Task brief:
Drop every picture. Return the rest of the entries exactly.

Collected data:
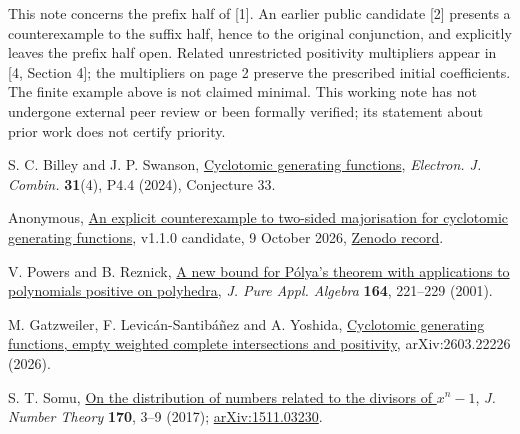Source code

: \documentclass[11pt]{article}
\newcommand{\sect}[1]{\vspace{4pt}{\large\bfseries\color{ink}#1}\par}
\begin{document}
\sect{Scope and references}
This note concerns the prefix half of [1]. An earlier public candidate [2] presents a counterexample to the suffix half, hence to the original conjunction, and explicitly leaves the prefix half open. Related unrestricted positivity multipliers appear in [4, Section 4]; the multipliers on page 2 preserve the prescribed initial coefficients. The finite example above is not claimed minimal. This working note has not undergone external peer review or been formally verified; its statement about prior work does not certify priority.

\begin{enumerate}[label={[\arabic*]},nosep,leftmargin=2em]
\item S. C. Billey and J. P. Swanson, \href{https://doi.org/10.37236/12687}{Cyclotomic generating functions}, \emph{Electron. J. Combin.} \textbf{31}(4), P4.4 (2024), Conjecture 33.
\item Anonymous, \href{https://www.evidencepress.org/releases/cgf-majorisation-counterexample/}{An explicit counterexample to two-sided majorisation for cyclotomic generating functions}, v1.1.0 candidate, 9 October 2026, \href{https://doi.org/10.5281/zenodo.23270364}{Zenodo record}.
\item V. Powers and B. Reznick, \href{https://reznick.web.illinois.edu/11200.pdf}{A new bound for P\'olya's theorem with applications to polynomials positive on polyhedra}, \emph{J. Pure Appl. Algebra} \textbf{164}, 221--229 (2001).
\item M. Gatzweiler, F. Levic\'an-Santib\'a\~nez and A. Yoshida, \href{https://arxiv.org/abs/2603.22226}{Cyclotomic generating functions, empty weighted complete intersections and positivity}, arXiv:2603.22226 (2026).
\item S. T. Somu, \href{https://doi.org/10.1016/j.jnt.2016.06.004}{On the distribution of numbers related to the divisors of $x^n-1$}, \emph{J. Number Theory} \textbf{170}, 3--9 (2017); \href{https://arxiv.org/abs/1511.03230}{arXiv:1511.03230}.
\end{enumerate}
\end{document}
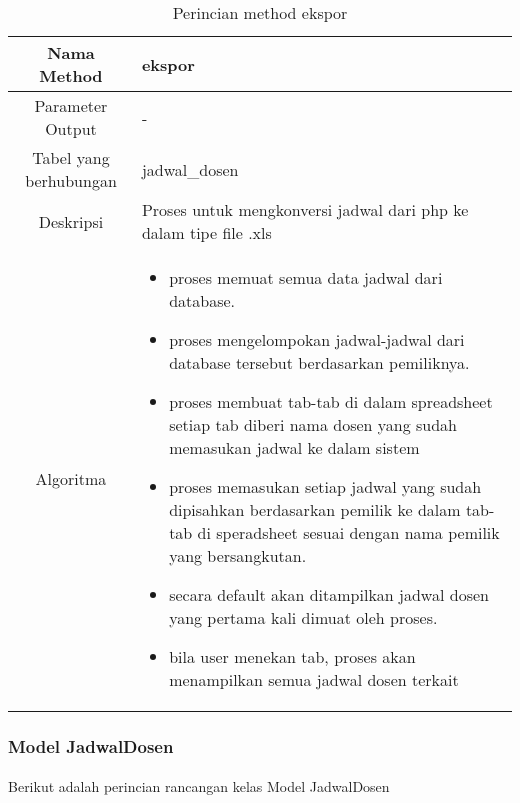 \begin{center}
\begin{table}[H]
\begin{tabular}{|c|p{11cm}|}
\hline
Nama Method 	& 	ekspor 	\\
\hline
Parameter Output & - \\
\hline
Tabel yang berhubungan & jadwal\_dosen \\
\hline
Deskripsi	& Proses untuk mengkonversi jadwal dari php ke dalam tipe file .xls \\
\hline
Algoritma	& \begin{itemize}
				\item proses memuat semua data jadwal dari database.
				\item proses mengelompokan jadwal-jadwal dari database tersebut berdasarkan pemiliknya.
				\item proses membuat tab-tab di dalam spreadsheet setiap tab diberi nama dosen yang sudah memasukan jadwal ke dalam sistem
				\item proses memasukan setiap jadwal yang sudah dipisahkan berdasarkan pemilik ke dalam tab-tab di speradsheet sesuai dengan nama pemilik yang bersangkutan.
				\item secara default akan ditampilkan jadwal dosen yang pertama kali dimuat oleh proses.
				\item bila user menekan tab, proses akan menampilkan semua jadwal dosen terkait
				\end{itemize} \\
\hline
\end{tabular}
\caption{Perincian method ekspor}
\end{table}
\end{center}


\subsubsection{Model JadwalDosen}
\paragraph{} Berikut adalah perincian rancangan kelas Model JadwalDosen

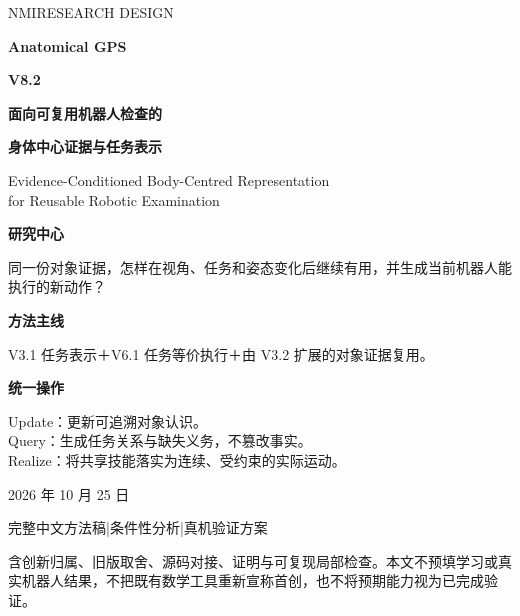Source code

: \documentclass[UTF8,11pt,a4paper,fontset=fandol]{ctexart}
\numberwithin{equation}{section}
\theoremstyle{definition}
\begin{document}
\begin{titlepage}
\vspace*{8mm}
{\Large\color{teal}\sffamily NMI\quad RESEARCH DESIGN}\par
\vspace{12mm}
{\fontsize{32}{40}\selectfont\bfseries\color{ink}Anatomical GPS}\par
\vspace{3mm}
{\fontsize{24}{32}\selectfont\bfseries\color{ink}V8.2}\par
\vspace{10mm}
{\LARGE\bfseries 面向可复用机器人检查的}\par
\vspace{2mm}
{\LARGE\bfseries 身体中心证据与任务表示}\par
\vspace{6mm}
{\large\color{muted}Evidence-Conditioned Body-Centred Representation\\
for Reusable Robotic Examination}\par
\vspace{11mm}
\begin{keybox}
\textbf{研究中心}\par
同一份对象证据，怎样在视角、任务和姿态变化后继续有用，并生成当前机器人能执行的新动作？
\medskip\par
\textbf{方法主线}\par
V3.1 任务表示＋V6.1 任务等价执行＋由 V3.2 扩展的对象证据复用。
\medskip\par
\textbf{统一操作}\par
Update：更新可追溯对象认识。\\
Query：生成任务关系与缺失义务，不篡改事实。\\
Realize：将共享技能落实为连续、受约束的实际运动。
\end{keybox}
\vfill
{\large 2026 年 10 月 25 日}\par
\vspace{3mm}
{\color{muted}完整中文方法稿\quad|\quad 条件性分析\quad|\quad 真机验证方案}\par
\vspace{3mm}
{\small 含创新归属、旧版取舍、源码对接、证明与可复现局部检查。本文不预填学习或真实机器人结果，不把既有数学工具重新宣称首创，也不将预期能力视为已完成验证。}
\end{titlepage}
\end{document}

Exercise answer:
Source code

: \documentclass[11pt]{article}
\newcommand{\sect}[1]{\vspace{4pt}{\large\bfseries\color{ink}#1}\par}
\begin{document}
\sect{Scope and references}
This note concerns the prefix half of [1]. An earlier public candidate [2] presents a counterexample to the suffix half, hence to the original conjunction, and explicitly leaves the prefix half open. Related unrestricted positivity multipliers appear in [4, Section 4]; the multipliers on page 2 preserve the prescribed initial coefficients. The finite example above is not claimed minimal. This working note has not undergone external peer review or been formally verified; its statement about prior work does not certify priority.

\begin{enumerate}[label={[\arabic*]},nosep,leftmargin=2em]
\item S. C. Billey and J. P. Swanson, \href{https://doi.org/10.37236/12687}{Cyclotomic generating functions}, \emph{Electron. J. Combin.} \textbf{31}(4), P4.4 (2024), Conjecture 33.
\item Anonymous, \href{https://www.evidencepress.org/releases/cgf-majorisation-counterexample/}{An explicit counterexample to two-sided majorisation for cyclotomic generating functions}, v1.1.0 candidate, 9 October 2026, \href{https://doi.org/10.5281/zenodo.23270364}{Zenodo record}.
\item V. Powers and B. Reznick, \href{https://reznick.web.illinois.edu/11200.pdf}{A new bound for P\'olya's theorem with applications to polynomials positive on polyhedra}, \emph{J. Pure Appl. Algebra} \textbf{164}, 221--229 (2001).
\item M. Gatzweiler, F. Levic\'an-Santib\'a\~nez and A. Yoshida, \href{https://arxiv.org/abs/2603.22226}{Cyclotomic generating functions, empty weighted complete intersections and positivity}, arXiv:2603.22226 (2026).
\item S. T. Somu, \href{https://doi.org/10.1016/j.jnt.2016.06.004}{On the distribution of numbers related to the divisors of $x^n-1$}, \emph{J. Number Theory} \textbf{170}, 3--9 (2017); \href{https://arxiv.org/abs/1511.03230}{arXiv:1511.03230}.
\end{enumerate}
\end{document}
 \begin{center}
\begin{table}[H]
\begin{tabular}{|c|p{11cm}|}
\hline
Nama Method 	& 	ekspor 	\\
\hline
Parameter Output & - \\
\hline
Tabel yang berhubungan & jadwal\_dosen \\
\hline
Deskripsi	& Proses untuk mengkonversi jadwal dari php ke dalam tipe file .xls \\
\hline
Algoritma	& \begin{itemize}
				\item proses memuat semua data jadwal dari database.
				\item proses mengelompokan jadwal-jadwal dari database tersebut berdasarkan pemiliknya.
				\item proses membuat tab-tab di dalam spreadsheet setiap tab diberi nama dosen yang sudah memasukan jadwal ke dalam sistem
				\item proses memasukan setiap jadwal yang sudah dipisahkan berdasarkan pemilik ke dalam tab-tab di speradsheet sesuai dengan nama pemilik yang bersangkutan.
				\item secara default akan ditampilkan jadwal dosen yang pertama kali dimuat oleh proses.
				\item bila user menekan tab, proses akan menampilkan semua jadwal dosen terkait
				\end{itemize} \\
\hline
\end{tabular}
\caption{Perincian method ekspor}
\end{table}
\end{center}


\subsubsection{Model JadwalDosen}
\paragraph{} Berikut adalah perincian rancangan kelas Model JadwalDosen

Source code

: \documentclass[UTF8,11pt,a4paper,fontset=fandol]{ctexart}
\numberwithin{equation}{section}
\theoremstyle{definition}
\begin{document}
\begin{titlepage}
\vspace*{8mm}
{\Large\color{teal}\sffamily NMI\quad RESEARCH DESIGN}\par
\vspace{12mm}
{\fontsize{32}{40}\selectfont\bfseries\color{ink}Anatomical GPS}\par
\vspace{3mm}
{\fontsize{24}{32}\selectfont\bfseries\color{ink}V8.2}\par
\vspace{10mm}
{\LARGE\bfseries 面向可复用机器人检查的}\par
\vspace{2mm}
{\LARGE\bfseries 身体中心证据与任务表示}\par
\vspace{6mm}
{\large\color{muted}Evidence-Conditioned Body-Centred Representation\\
for Reusable Robotic Examination}\par
\vspace{11mm}
\begin{keybox}
\textbf{研究中心}\par
同一份对象证据，怎样在视角、任务和姿态变化后继续有用，并生成当前机器人能执行的新动作？
\medskip\par
\textbf{方法主线}\par
V3.1 任务表示＋V6.1 任务等价执行＋由 V3.2 扩展的对象证据复用。
\medskip\par
\textbf{统一操作}\par
Update：更新可追溯对象认识。\\
Query：生成任务关系与缺失义务，不篡改事实。\\
Realize：将共享技能落实为连续、受约束的实际运动。
\end{keybox}
\vfill
{\large 2026 年 10 月 25 日}\par
\vspace{3mm}
{\color{muted}完整中文方法稿\quad|\quad 条件性分析\quad|\quad 真机验证方案}\par
\vspace{3mm}
{\small 含创新归属、旧版取舍、源码对接、证明与可复现局部检查。本文不预填学习或真实机器人结果，不把既有数学工具重新宣称首创，也不将预期能力视为已完成验证。}
\end{titlepage}
\end{document}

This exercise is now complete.